3. The method for measuring sentence similarity according to claim 1, wherein the process of obtaining a shared context set from the context associated with a plurality of sentences with similarity to be calculated from the unlabeled corpus comprises,

acquiring the context related to each sentence with similarity to be calculated in the plurality of sentences with similarity to be calculated from the non-labeling corpus;

and combining all the contexts to obtain the shared context set.

4. The method for measuring sentence similarity according to claim 3, wherein the process of obtaining the context associated with each sentence with similarity to be calculated from the unlabeled corpus comprises,

and acquiring the context related to each sentence with the similarity to be calculated from the non-labeled corpus by using a word frequency-inverse document frequency algorithm.

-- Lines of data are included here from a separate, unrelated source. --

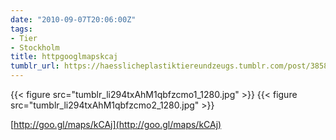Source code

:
```yaml
---
date: "2010-09-07T20:06:00Z"
tags:
- Tier
- Stockholm
title: httpgooglmapskcaj
tumblr_url: https://haesslicheplastiktiereundzeugs.tumblr.com/post/3858656013/httpgooglmapskcaj
---
```

{{< figure src="tumblr_li294txAhM1qbfzcmo1_1280.jpg" >}}
{{< figure src="tumblr_li294txAhM1qbfzcmo2_1280.jpg" >}}
  

[http://goo.gl/maps/kCAj](http://goo.gl/maps/kCAj)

5. A sentence similarity measuring device is characterized by comprising,

a module, configured to obtain a shared context set from the unlabeled corpus, where the shared context set is obtained by obtaining contexts related to multiple sentences with similarity to be calculated, calculate each sentence with similarity to be calculated by using the context matching model, obtain a context score for each context in the shared context set, and further obtain a context score vector for each sentence with similarity to be calculated by using all the context scores; and the number of the first and second groups,

and the module is used for calculating cosine similarity between each context score vector and the rest of the context score vectors so as to obtain sentence similarity between the sentence with the similarity to be calculated corresponding to the context score vector and the rest of the sentences with the similarity to be calculated.

6. The apparatus for sentence similarity measurement according to claim 5, wherein the module for unsupervised learning of the context matching relationship of each sentence in the predetermined unlabeled corpus using the language model tool to obtain the context matching model further comprises,

and the sub-module is used for obtaining the label-free corpus by crawling label-free data through the Internet.

7. The sentence similarity measurement apparatus according to claim 5, wherein the module for obtaining the context related to the plurality of sentences with similarity to be calculated from the unlabeled corpus to obtain a shared context set, and calculating each sentence with similarity to be calculated by using the context matching model, and further obtaining a context score vector of each sentence with similarity to be calculated by using all the context scores together with the context score of each context in the shared context set,

and the sub-module is used for acquiring the context related to each sentence with the similarity to be calculated from the non-labeled corpus by using a word frequency-inverse document frequency algorithm.

8. A computer readable storage medium storing computer instructions, wherein the computer instructions are operable to perform the sentence similarity measure method of any one of claims 1-4.

9. A computer device comprising a processor and a memory, the memory storing computer instructions, wherein the processor operates the computer instructions to perform the sentence similarity measure method according to any one of claims 1-4.